Kal Kya Trade Karun? | Yeh Poochna Chhodo, Ye Karo
Summary
Most traders treat the opening range breakout as a buy or sell signal on its own, and that is exactly why it fails them. This video reframes ORB as an information and timing tool rather than a standalone strategy, and walks through the full professional workflow that surrounds it, from the previous market close to the next morning's entry. The preparation starts after 3:30, not at 9:15: building a stock-in-play watchlist using an eight-point filter that looks at F&O availability, a meaningful percentage move, a volume spike, daily ATR, open-interest buildup, price range, relative strength, and liquidity.

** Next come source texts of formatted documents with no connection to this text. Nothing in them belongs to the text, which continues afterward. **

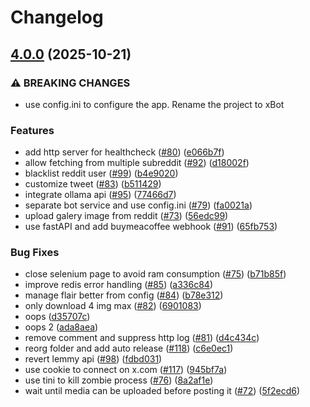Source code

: # Changelog

## [4.0.0](https://github.com/dedsxc/xbot/compare/xbot-3.1.3...xbot-4.0.0) (2025-10-21)


### ⚠ BREAKING CHANGES

* use config.ini to configure the app. Rename the project to xBot

### Features

* add http server for healthcheck ([#80](https://github.com/dedsxc/xbot/issues/80)) ([e066b7f](https://github.com/dedsxc/xbot/commit/e066b7f55e45a2ee9e6d4af97a2d89eaf0742f87))
* allow fetching from multiple subreddit ([#92](https://github.com/dedsxc/xbot/issues/92)) ([d18002f](https://github.com/dedsxc/xbot/commit/d18002f8563882106ee3cdd9f11ec50ad587edde))
* blacklist reddit user ([#99](https://github.com/dedsxc/xbot/issues/99)) ([b4e9020](https://github.com/dedsxc/xbot/commit/b4e90203a5a0a6572b4c30d6a543b9f9fe6f6077))
* customize tweet ([#83](https://github.com/dedsxc/xbot/issues/83)) ([b511429](https://github.com/dedsxc/xbot/commit/b511429f41927d1ba050a34ee00c11af44d0e7ef))
* integrate ollama api ([#95](https://github.com/dedsxc/xbot/issues/95)) ([77466d7](https://github.com/dedsxc/xbot/commit/77466d7cd7cf26cfeacd0cfe42292baa566b0bde))
* separate bot service and use config.ini ([#79](https://github.com/dedsxc/xbot/issues/79)) ([fa0021a](https://github.com/dedsxc/xbot/commit/fa0021a412b8a6ec40d6870d452fc01a6340beab))
* upload galery image from reddit ([#73](https://github.com/dedsxc/xbot/issues/73)) ([56edc99](https://github.com/dedsxc/xbot/commit/56edc993c8fde20cfbe49cbd9b874a3214ab69db))
* use fastAPI and add buymeacoffee webhook ([#91](https://github.com/dedsxc/xbot/issues/91)) ([65fb753](https://github.com/dedsxc/xbot/commit/65fb753e064c2bb692d686a5c4ef9e57785d662b))


### Bug Fixes

* close selenium page to avoid ram consumption ([#75](https://github.com/dedsxc/xbot/issues/75)) ([b71b85f](https://github.com/dedsxc/xbot/commit/b71b85f56cf3b73ecaaa6ef795e999cb2aad8f86))
* improve redis error handling ([#85](https://github.com/dedsxc/xbot/issues/85)) ([a336c84](https://github.com/dedsxc/xbot/commit/a336c84d6e272a9a8433d8ce835d1578c206f4a4))
* manage flair better from config ([#84](https://github.com/dedsxc/xbot/issues/84)) ([b78e312](https://github.com/dedsxc/xbot/commit/b78e31262cc67a6a60f27f33923ecc3574430870))
* only download 4 img max ([#82](https://github.com/dedsxc/xbot/issues/82)) ([6901083](https://github.com/dedsxc/xbot/commit/6901083735103d3be47929f24276b0854efe5286))
* oops ([d35707c](https://github.com/dedsxc/xbot/commit/d35707c7f49a1910d4c59b87e3d2c1c5c2b90c48))
* oops 2 ([ada8aea](https://github.com/dedsxc/xbot/commit/ada8aead112a2ade6432d37f8a6d0c53f6fe6934))
* remove comment and suppress http log ([#81](https://github.com/dedsxc/xbot/issues/81)) ([d4c434c](https://github.com/dedsxc/xbot/commit/d4c434c9d710b5abf5b991c12bf959009a7b356f))
* reorg folder and add auto release ([#118](https://github.com/dedsxc/xbot/issues/118)) ([c6e0ec1](https://github.com/dedsxc/xbot/commit/c6e0ec10100e4862142e8b64e1352a72db74b9f9))
* revert lemmy api ([#98](https://github.com/dedsxc/xbot/issues/98)) ([fdbd031](https://github.com/dedsxc/xbot/commit/fdbd0316c7cf59810c3eb72421fdc1832539dc8e))
* use cookie to connect on x.com ([#117](https://github.com/dedsxc/xbot/issues/117)) ([945bf7a](https://github.com/dedsxc/xbot/commit/945bf7a1462e18b4119dfcef77c32fabb75a0da4))
* use tini to kill zombie process ([#76](https://github.com/dedsxc/xbot/issues/76)) ([8a2af1e](https://github.com/dedsxc/xbot/commit/8a2af1e39adfedc93d51018c4e6e0c9fae793390))
* wait until media can be uploaded before posting it ([#72](https://github.com/dedsxc/xbot/issues/72)) ([5f2ecd6](https://github.com/dedsxc/xbot/commit/5f2ecd6d44d84e79923c0584aa6750f321d3a085))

The next layer is market regime, reading Gift Nifty and overnight sentiment to judge whether tomorrow is more likely a trend day or a range day. From there the trader plans for several scenarios instead of predicting one direction, and decides where the idea is wrong before sizing anything. The sequence matters: invalidation first, then risk, then quantity, with targets drawn from supply and demand zones rather than arbitrary percentages. Only at the end does ORB act as a final confirmation filter. The takeaway is that the same chart, the same indicators, and the same opening range can produce completely different results depending on the preparation and context a trader brings to them. A disciplined process, not the signal itself, is what creates the edge.
This summary is for educational purposes only and is not financial, investment, or trading advice. Markets carry risk; do your own research and consult a qualified professional before making decisions.